When Melanie explained what she meant about her mother not wanting to maintain it anymore I almost cried.  My brave face was cracking.  The reality was, a pool takes a lot of work to maintain.  My commuting lifestyle; being out of the house from 7am to 6pm leaves only a small window of opportunity for chlorination, vacuuming, backwashing and a variety of other tasks.  It was too much.  I couldn’t do it, and I had been leaning on the idea of Doris keeping it going.  That in hindsight was rather unfair of me, but as I mentioned before I was feeling rather numb at the time.
I realized that holding onto the pool made no sense.  We didn’t have the budget to hire somebody to take care of it.  Plus we live only a short walk from Lake Simcoe so we have access to a beach.  It was time to let the pool go.

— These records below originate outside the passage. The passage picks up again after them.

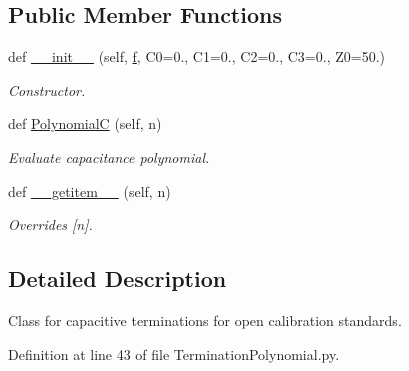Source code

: \subsection*{Public Member Functions}
\begin{DoxyCompactItemize}
\item 
def \hyperlink{classSignalIntegrity_1_1Measurement_1_1CalKit_1_1Standards_1_1TerminationPolynomial_1_1TerminationCPolynomial_aec9ef08a9bd3bdd31ca01580d655143d}{\+\_\+\+\_\+init\+\_\+\+\_\+} (self, \hyperlink{classSignalIntegrity_1_1SParameters_1_1SParameters_1_1SParameters_a32e7a34d6837fe949b413c852a0447f8}{f}, C0=0., C1=0., C2=0., C3=0., Z0=50.)
\begin{DoxyCompactList}\small\item\em Constructor. \end{DoxyCompactList}\item 
def \hyperlink{classSignalIntegrity_1_1Measurement_1_1CalKit_1_1Standards_1_1TerminationPolynomial_1_1TerminationCPolynomial_a03914e112a09cbcbc1c25192a1048d0a}{PolynomialC} (self, n)
\begin{DoxyCompactList}\small\item\em Evaluate capacitance polynomial. \end{DoxyCompactList}\item 
def \hyperlink{classSignalIntegrity_1_1Measurement_1_1CalKit_1_1Standards_1_1TerminationPolynomial_1_1TerminationCPolynomial_ab7a6da5139e0878b590d68292aaa70f2}{\+\_\+\+\_\+getitem\+\_\+\+\_\+} (self, n)
\begin{DoxyCompactList}\small\item\em Overrides \mbox{[}n\mbox{]}. \end{DoxyCompactList}\end{DoxyCompactItemize}


\subsection{Detailed Description}
Class for capacitive terminations for open calibration standards. 

Definition at line 43 of file Termination\+Polynomial.\+py.



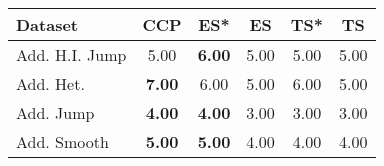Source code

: \begin{tabular}{lccccc}
\toprule
Dataset & CCP & ES* & ES & TS* & TS \\
\midrule
Add. H.I. Jump & 5.00 & \textbf{6.00} & 5.00 & 5.00 & 5.00 \\
Add. Het. & \textbf{7.00} & 6.00 & 5.00 & 6.00 & 5.00 \\
Add. Jump & \textbf{4.00} & \textbf{4.00} & 3.00 & 3.00 & 3.00 \\
Add. Smooth & \textbf{5.00} & \textbf{5.00} & 4.00 & 4.00 & 4.00 \\
\bottomrule
\end{tabular}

Melanie posted a message on Kajiji stating that the pool was free to take away, only we would ask for some soil in return as the pool was partially sunk into the ground.  We got a taker the very same day that the message went in and that weekend saw the work begin.  The pools new owner, Dave, was a biker and truckdriver who had an astonishing similarity to my own father (also named Dave).  He showed up with his truck and really not enough landfill, but that wasn’t his fault…we had miscalculated how much was needed.
It took two days to get it all out.  Then another month to get the land around it all flattened out.  We’ve planted a couple apple trees and have placed the kids trampoline in the area where the pool was.  I’m still taking apart the deck.  It’s now an unsafe structure for our kids so I want to cut back its dimensions to end where the trampoline starts.

As 2012 draws closer to a close I can be thankful for this particular project.  The idea of closing the pool now, after everything that has happened would have been dreadful for everyone.  One less project for me…one less heartache for all.